Tensions remain high between Russia and Ukraine in advance of the March 15 referendum on Crimean independence. Rallies in both countries Monday turned violent.
Pro-Russia demonstrators in eastern Ukraine broke through police barricades and seized a government building.
"We are waiting for you here. Glory to Russia!" one Russia supporter said.
One woman said Ukrainians are afraid to leave their houses in Crimea. She called armed soldiers with no insignia on their uniforms "terrorists" and the Crimean authorities "gangsters."
Meanwhile, Sergey Aksyonov, prime minister of Crimea's regional government, is gaining notoriety.
Nicknamed "the Goblin," the businessman-turned politician was hand-picked by President Vladimir Putin to help Russia advance its interests in the Crimea.
Aksyonov's political opponents say he once led a criminal gang that was involved in extortion rackets. He had a message for the Ukrainian troops committed to re-taking Crimea:
"We are not enemies with those soldiers who pledged loyalty to the Ukrainian state," he said. "They will be allowed to leave for Ukraine if they wish."
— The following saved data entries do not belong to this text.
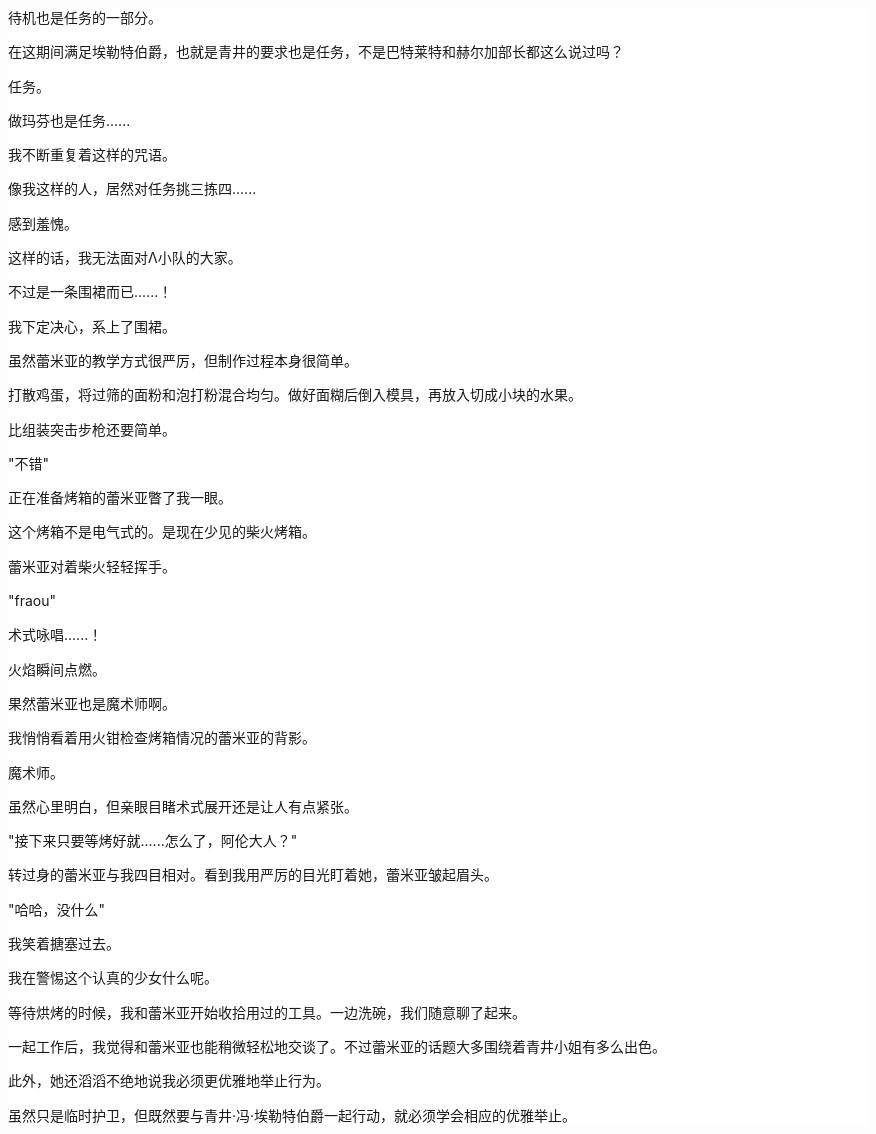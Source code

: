 待机也是任务的一部分。

在这期间满足埃勒特伯爵，也就是青井的要求也是任务，不是巴特莱特和赫尔加部长都这么说过吗？

任务。

做玛芬也是任务......

我不断重复着这样的咒语。

像我这样的人，居然对任务挑三拣四......

感到羞愧。

这样的话，我无法面对Λ小队的大家。

不过是一条围裙而已......！

我下定决心，系上了围裙。

虽然蕾米亚的教学方式很严厉，但制作过程本身很简单。

打散鸡蛋，将过筛的面粉和泡打粉混合均匀。做好面糊后倒入模具，再放入切成小块的水果。

比组装突击步枪还要简单。

"不错"

正在准备烤箱的蕾米亚瞥了我一眼。

这个烤箱不是电气式的。是现在少见的柴火烤箱。

蕾米亚对着柴火轻轻挥手。

"fraou"

术式咏唱......！

火焰瞬间点燃。

果然蕾米亚也是魔术师啊。

我悄悄看着用火钳检查烤箱情况的蕾米亚的背影。

魔术师。

虽然心里明白，但亲眼目睹术式展开还是让人有点紧张。

"接下来只要等烤好就......怎么了，阿伦大人？"

转过身的蕾米亚与我四目相对。看到我用严厉的目光盯着她，蕾米亚皱起眉头。

"哈哈，没什么"

我笑着搪塞过去。

我在警惕这个认真的少女什么呢。

等待烘烤的时候，我和蕾米亚开始收拾用过的工具。一边洗碗，我们随意聊了起来。

一起工作后，我觉得和蕾米亚也能稍微轻松地交谈了。不过蕾米亚的话题大多围绕着青井小姐有多么出色。

此外，她还滔滔不绝地说我必须更优雅地举止行为。

虽然只是临时护卫，但既然要与青井·冯·埃勒特伯爵一起行动，就必须学会相应的优雅举止。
Crimean secessionists say next week's referendum will settle the issue once and for all.
President Barack Obama insists the vote will violate international law.
Meanwhile, former Secretary of Defense Robert Gates is warning Putin wants more than Crimea, saying he has a long-term strategy to recreate a Russian sphere of influence throughout the region.
"Frankly, I don't think he will stop in Ukraine until there is a government in Ukraine, in Kiev, that is essentially pro-Russia," Gates said.
Obama is scheduled to meet with Ukrainian Prime Minister Arseny Yatseniuk at the White House Wednesday.
Both men are hoping to find a diplomatic solution to the Crimean crisis.